Report every line of the data where the string "Returns" appears.

*** Opening of Given records ***

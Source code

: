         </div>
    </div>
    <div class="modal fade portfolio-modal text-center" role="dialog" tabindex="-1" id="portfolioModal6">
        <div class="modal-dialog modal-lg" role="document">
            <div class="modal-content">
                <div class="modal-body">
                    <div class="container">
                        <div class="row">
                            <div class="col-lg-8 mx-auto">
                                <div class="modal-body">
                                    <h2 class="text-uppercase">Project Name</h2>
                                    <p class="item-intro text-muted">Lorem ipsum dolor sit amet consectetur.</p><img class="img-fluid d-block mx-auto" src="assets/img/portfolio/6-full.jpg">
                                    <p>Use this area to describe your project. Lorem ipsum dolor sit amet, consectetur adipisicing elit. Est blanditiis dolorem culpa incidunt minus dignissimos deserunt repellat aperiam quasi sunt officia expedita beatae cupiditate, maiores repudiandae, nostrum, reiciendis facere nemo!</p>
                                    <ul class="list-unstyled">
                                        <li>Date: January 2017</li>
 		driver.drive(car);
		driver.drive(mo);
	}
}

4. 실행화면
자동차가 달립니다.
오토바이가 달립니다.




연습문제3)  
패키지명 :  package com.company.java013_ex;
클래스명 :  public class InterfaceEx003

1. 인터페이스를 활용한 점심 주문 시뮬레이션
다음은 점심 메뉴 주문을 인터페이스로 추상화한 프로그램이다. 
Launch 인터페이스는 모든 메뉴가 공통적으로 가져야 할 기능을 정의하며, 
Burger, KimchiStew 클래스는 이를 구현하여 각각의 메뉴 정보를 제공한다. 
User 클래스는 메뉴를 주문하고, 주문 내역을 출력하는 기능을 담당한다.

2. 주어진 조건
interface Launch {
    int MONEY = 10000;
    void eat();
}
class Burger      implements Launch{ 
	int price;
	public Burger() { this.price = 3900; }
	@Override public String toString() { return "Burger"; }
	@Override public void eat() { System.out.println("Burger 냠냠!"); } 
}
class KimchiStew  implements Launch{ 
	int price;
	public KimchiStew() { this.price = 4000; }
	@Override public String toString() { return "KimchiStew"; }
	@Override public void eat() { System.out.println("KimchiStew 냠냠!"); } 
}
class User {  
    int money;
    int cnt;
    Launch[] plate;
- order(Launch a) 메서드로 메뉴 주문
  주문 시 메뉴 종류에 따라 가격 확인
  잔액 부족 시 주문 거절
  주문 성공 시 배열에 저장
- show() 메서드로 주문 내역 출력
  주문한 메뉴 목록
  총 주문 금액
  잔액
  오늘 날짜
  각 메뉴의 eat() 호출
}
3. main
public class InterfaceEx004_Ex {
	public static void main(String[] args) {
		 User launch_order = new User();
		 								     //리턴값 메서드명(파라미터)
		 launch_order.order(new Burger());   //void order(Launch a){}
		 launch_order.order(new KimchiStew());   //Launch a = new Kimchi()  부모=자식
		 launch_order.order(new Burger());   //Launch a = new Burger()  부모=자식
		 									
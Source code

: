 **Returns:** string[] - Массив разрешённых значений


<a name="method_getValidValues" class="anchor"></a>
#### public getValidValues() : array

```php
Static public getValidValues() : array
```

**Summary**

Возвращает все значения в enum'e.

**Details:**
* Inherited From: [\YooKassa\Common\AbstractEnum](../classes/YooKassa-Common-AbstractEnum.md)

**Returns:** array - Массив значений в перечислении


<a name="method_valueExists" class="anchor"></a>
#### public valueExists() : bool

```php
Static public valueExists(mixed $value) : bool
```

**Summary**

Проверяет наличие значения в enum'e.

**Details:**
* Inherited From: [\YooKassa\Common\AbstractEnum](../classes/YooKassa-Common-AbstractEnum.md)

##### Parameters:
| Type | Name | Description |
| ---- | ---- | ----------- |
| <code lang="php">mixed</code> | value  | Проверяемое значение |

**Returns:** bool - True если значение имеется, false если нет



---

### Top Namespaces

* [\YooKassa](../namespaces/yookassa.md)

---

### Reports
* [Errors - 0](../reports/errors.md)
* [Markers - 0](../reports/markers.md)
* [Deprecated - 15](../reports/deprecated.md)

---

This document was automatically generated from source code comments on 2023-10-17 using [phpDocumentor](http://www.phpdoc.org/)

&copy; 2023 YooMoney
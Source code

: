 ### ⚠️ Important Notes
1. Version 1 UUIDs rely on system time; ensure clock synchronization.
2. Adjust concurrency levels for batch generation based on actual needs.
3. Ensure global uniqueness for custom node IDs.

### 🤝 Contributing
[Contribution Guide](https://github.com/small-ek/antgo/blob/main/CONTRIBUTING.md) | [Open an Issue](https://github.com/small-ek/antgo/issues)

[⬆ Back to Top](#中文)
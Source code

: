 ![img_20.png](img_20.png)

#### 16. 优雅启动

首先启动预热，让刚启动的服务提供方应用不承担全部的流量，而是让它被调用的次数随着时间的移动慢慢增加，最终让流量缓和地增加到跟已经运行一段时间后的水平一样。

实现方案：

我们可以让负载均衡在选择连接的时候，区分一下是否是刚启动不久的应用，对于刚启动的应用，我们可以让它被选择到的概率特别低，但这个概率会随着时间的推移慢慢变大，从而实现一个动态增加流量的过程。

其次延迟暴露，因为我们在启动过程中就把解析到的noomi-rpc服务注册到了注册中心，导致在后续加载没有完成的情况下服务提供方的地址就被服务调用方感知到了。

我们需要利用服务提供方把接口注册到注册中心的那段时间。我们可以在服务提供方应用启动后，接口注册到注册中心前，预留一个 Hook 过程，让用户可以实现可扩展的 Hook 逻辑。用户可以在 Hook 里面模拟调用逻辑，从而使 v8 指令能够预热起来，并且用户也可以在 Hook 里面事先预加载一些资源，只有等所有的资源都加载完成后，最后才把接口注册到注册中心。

*** Close of Given records ***

● Exercise result
: **Returns:** string[] - Массив разрешённых значений
**Returns:** array - Массив значений в перечислении
**Returns:** bool - True если значение имеется, false если нет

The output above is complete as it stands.